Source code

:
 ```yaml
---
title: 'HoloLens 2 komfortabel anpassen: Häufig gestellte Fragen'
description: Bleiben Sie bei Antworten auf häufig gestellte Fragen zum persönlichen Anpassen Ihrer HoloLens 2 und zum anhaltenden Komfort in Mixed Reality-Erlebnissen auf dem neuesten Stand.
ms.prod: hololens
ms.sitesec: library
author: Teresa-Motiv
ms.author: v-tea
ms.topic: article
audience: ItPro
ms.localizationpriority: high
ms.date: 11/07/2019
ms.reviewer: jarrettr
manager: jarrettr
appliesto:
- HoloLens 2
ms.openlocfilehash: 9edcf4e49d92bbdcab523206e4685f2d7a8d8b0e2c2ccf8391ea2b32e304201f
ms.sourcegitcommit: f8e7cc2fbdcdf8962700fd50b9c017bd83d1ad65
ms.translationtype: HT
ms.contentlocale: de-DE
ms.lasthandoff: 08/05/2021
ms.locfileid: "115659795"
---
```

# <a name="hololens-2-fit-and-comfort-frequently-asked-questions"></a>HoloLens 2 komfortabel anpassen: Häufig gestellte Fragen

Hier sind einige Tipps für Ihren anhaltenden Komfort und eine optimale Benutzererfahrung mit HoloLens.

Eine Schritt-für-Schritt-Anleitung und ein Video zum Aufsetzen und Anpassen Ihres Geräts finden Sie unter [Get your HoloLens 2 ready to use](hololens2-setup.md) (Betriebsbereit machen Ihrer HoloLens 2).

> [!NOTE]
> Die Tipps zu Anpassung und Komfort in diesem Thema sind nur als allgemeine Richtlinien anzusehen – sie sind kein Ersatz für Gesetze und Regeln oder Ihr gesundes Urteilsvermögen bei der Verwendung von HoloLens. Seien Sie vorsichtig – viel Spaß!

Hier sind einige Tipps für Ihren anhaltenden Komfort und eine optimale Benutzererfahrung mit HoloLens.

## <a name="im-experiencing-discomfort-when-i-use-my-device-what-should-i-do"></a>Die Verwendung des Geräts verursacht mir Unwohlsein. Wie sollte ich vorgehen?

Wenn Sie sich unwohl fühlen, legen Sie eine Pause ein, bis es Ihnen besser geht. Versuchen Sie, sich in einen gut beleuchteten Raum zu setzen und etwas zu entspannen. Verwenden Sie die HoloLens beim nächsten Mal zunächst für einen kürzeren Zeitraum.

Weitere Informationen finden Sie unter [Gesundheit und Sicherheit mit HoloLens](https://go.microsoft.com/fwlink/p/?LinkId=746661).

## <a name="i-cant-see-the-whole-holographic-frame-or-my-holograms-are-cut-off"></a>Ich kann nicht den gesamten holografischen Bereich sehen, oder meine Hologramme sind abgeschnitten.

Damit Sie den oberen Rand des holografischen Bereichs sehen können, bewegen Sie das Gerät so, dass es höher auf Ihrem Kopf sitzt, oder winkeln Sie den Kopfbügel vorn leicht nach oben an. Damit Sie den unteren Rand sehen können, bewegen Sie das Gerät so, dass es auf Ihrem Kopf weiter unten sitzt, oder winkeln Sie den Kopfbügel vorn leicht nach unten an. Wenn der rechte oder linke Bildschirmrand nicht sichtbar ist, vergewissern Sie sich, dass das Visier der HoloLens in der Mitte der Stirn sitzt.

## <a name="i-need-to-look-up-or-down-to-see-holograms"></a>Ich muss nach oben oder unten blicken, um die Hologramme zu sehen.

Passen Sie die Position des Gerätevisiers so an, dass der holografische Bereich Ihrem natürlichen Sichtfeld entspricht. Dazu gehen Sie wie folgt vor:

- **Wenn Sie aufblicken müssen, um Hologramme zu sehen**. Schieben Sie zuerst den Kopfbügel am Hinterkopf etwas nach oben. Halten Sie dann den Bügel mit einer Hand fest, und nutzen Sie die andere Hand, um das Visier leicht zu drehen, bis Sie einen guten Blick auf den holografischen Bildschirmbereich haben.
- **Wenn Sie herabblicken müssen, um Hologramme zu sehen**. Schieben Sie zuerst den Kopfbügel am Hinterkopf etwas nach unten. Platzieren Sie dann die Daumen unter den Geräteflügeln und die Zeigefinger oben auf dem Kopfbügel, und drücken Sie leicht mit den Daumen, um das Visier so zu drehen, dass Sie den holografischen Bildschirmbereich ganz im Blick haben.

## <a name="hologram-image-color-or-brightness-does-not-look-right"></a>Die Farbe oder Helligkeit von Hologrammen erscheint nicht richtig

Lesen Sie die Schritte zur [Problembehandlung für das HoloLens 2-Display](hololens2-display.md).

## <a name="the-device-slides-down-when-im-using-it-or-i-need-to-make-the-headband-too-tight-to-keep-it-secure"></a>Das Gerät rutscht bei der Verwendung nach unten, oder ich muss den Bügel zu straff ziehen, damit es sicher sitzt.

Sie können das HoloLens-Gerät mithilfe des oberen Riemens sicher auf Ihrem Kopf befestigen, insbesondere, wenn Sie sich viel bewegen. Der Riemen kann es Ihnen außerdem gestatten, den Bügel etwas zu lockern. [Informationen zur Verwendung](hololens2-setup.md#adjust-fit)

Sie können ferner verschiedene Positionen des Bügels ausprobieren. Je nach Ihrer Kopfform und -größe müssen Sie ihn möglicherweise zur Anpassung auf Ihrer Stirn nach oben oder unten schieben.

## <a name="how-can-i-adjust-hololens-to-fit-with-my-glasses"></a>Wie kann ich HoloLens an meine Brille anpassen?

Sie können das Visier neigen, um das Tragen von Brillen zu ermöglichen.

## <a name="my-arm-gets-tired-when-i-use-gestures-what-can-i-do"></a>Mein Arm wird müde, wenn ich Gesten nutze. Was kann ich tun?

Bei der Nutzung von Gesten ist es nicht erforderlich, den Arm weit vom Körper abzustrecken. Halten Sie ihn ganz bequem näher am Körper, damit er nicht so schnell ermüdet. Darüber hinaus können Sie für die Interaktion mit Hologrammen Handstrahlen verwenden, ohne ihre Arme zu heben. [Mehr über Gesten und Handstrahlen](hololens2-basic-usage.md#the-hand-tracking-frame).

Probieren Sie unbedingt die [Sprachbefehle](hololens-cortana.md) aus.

..........

**What the task asks:** I would like you to restate word for word the lines from the one with "Bei der Nutzung" through the last line of the material above, and only those.

**Result for this exercise:**
Bei der Nutzung von Gesten ist es nicht erforderlich, den Arm weit vom Körper abzustrecken. Halten Sie ihn ganz bequem näher am Körper, damit er nicht so schnell ermüdet. Darüber hinaus können Sie für die Interaktion mit Hologrammen Handstrahlen verwenden, ohne ihre Arme zu heben. [Mehr über Gesten und Handstrahlen](hololens2-basic-usage.md#the-hand-tracking-frame).

Probieren Sie unbedingt die [Sprachbefehle](hololens-cortana.md) aus.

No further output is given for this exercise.